▶ WHAT THE EXERCISE ASKS
Write out the whole listing again so that each line matches the original.

──────────

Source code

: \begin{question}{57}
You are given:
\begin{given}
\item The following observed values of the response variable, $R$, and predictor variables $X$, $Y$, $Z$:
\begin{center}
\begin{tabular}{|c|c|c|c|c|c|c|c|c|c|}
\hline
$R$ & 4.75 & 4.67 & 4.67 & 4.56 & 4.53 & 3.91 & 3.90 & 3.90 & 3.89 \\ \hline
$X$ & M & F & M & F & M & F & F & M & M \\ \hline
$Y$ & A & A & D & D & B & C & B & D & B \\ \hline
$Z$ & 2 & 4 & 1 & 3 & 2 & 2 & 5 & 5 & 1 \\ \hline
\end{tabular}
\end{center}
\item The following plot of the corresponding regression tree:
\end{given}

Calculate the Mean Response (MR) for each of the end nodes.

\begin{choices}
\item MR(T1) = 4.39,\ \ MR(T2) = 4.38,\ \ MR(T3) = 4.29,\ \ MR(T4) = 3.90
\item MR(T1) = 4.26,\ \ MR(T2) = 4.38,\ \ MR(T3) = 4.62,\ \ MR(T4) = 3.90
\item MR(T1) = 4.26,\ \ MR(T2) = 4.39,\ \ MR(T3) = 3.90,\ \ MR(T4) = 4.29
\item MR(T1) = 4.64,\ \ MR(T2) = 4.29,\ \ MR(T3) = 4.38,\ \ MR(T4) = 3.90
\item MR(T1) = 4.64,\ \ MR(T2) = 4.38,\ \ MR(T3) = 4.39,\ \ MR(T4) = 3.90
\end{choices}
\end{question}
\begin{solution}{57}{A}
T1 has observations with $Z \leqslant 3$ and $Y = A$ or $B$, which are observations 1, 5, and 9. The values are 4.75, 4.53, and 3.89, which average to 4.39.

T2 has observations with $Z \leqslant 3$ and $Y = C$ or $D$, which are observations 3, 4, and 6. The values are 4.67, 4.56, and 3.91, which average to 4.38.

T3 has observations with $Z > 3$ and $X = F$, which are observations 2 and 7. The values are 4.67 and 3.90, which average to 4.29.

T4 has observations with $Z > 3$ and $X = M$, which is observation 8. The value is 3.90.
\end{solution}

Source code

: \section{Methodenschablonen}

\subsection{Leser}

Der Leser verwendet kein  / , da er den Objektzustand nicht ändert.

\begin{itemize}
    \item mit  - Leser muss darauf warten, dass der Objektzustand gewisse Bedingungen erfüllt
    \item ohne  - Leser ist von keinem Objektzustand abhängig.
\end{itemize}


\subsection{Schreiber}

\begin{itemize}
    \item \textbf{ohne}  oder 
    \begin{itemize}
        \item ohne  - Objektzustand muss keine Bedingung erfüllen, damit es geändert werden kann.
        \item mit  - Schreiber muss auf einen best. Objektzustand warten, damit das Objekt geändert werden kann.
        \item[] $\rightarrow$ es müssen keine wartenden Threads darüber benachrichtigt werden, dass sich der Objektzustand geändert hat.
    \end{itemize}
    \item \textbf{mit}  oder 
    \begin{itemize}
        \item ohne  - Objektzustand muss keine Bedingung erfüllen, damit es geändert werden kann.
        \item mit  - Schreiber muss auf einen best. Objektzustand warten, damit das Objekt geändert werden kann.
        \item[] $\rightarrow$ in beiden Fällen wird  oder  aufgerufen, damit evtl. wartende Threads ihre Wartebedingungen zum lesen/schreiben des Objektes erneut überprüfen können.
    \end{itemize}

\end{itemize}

──────────

▶ REPLY TO THE EXERCISE
Source code

: \begin{question}{57}
You are given:
\begin{given}
\item The following observed values of the response variable, $R$, and predictor variables $X$, $Y$, $Z$:
\begin{center}
\begin{tabular}{|c|c|c|c|c|c|c|c|c|c|}
\hline
$R$ & 4.75 & 4.67 & 4.67 & 4.56 & 4.53 & 3.91 & 3.90 & 3.90 & 3.89 \\ \hline
$X$ & M & F & M & F & M & F & F & M & M \\ \hline
$Y$ & A & A & D & D & B & C & B & D & B \\ \hline
$Z$ & 2 & 4 & 1 & 3 & 2 & 2 & 5 & 5 & 1 \\ \hline
\end{tabular}
\end{center}
\item The following plot of the corresponding regression tree:
\end{given}

Calculate the Mean Response (MR) for each of the end nodes.

\begin{choices}
\item MR(T1) = 4.39,\ \ MR(T2) = 4.38,\ \ MR(T3) = 4.29,\ \ MR(T4) = 3.90
\item MR(T1) = 4.26,\ \ MR(T2) = 4.38,\ \ MR(T3) = 4.62,\ \ MR(T4) = 3.90
\item MR(T1) = 4.26,\ \ MR(T2) = 4.39,\ \ MR(T3) = 3.90,\ \ MR(T4) = 4.29
\item MR(T1) = 4.64,\ \ MR(T2) = 4.29,\ \ MR(T3) = 4.38,\ \ MR(T4) = 3.90
\item MR(T1) = 4.64,\ \ MR(T2) = 4.38,\ \ MR(T3) = 4.39,\ \ MR(T4) = 3.90
\end{choices}
\end{question}
\begin{solution}{57}{A}
T1 has observations with $Z \leqslant 3$ and $Y = A$ or $B$, which are observations 1, 5, and 9. The values are 4.75, 4.53, and 3.89, which average to 4.39.

T2 has observations with $Z \leqslant 3$ and $Y = C$ or $D$, which are observations 3, 4, and 6. The values are 4.67, 4.56, and 3.91, which average to 4.38.

T3 has observations with $Z > 3$ and $X = F$, which are observations 2 and 7. The values are 4.67 and 3.90, which average to 4.29.

T4 has observations with $Z > 3$ and $X = M$, which is observation 8. The value is 3.90.
\end{solution}

Source code

: \section{Methodenschablonen}

\subsection{Leser}

Der Leser verwendet kein  / , da er den Objektzustand nicht ändert.

\begin{itemize}
    \item mit  - Leser muss darauf warten, dass der Objektzustand gewisse Bedingungen erfüllt
    \item ohne  - Leser ist von keinem Objektzustand abhängig.
\end{itemize}


\subsection{Schreiber}

\begin{itemize}
    \item \textbf{ohne}  oder 
    \begin{itemize}
        \item ohne  - Objektzustand muss keine Bedingung erfüllen, damit es geändert werden kann.
        \item mit  - Schreiber muss auf einen best. Objektzustand warten, damit das Objekt geändert werden kann.
        \item[] $\rightarrow$ es müssen keine wartenden Threads darüber benachrichtigt werden, dass sich der Objektzustand geändert hat.
    \end{itemize}
    \item \textbf{mit}  oder 
    \begin{itemize}
        \item ohne  - Objektzustand muss keine Bedingung erfüllen, damit es geändert werden kann.
        \item mit  - Schreiber muss auf einen best. Objektzustand warten, damit das Objekt geändert werden kann.
        \item[] $\rightarrow$ in beiden Fällen wird  oder  aufgerufen, damit evtl. wartende Threads ihre Wartebedingungen zum lesen/schreiben des Objektes erneut überprüfen können.
    \end{itemize}

\end{itemize}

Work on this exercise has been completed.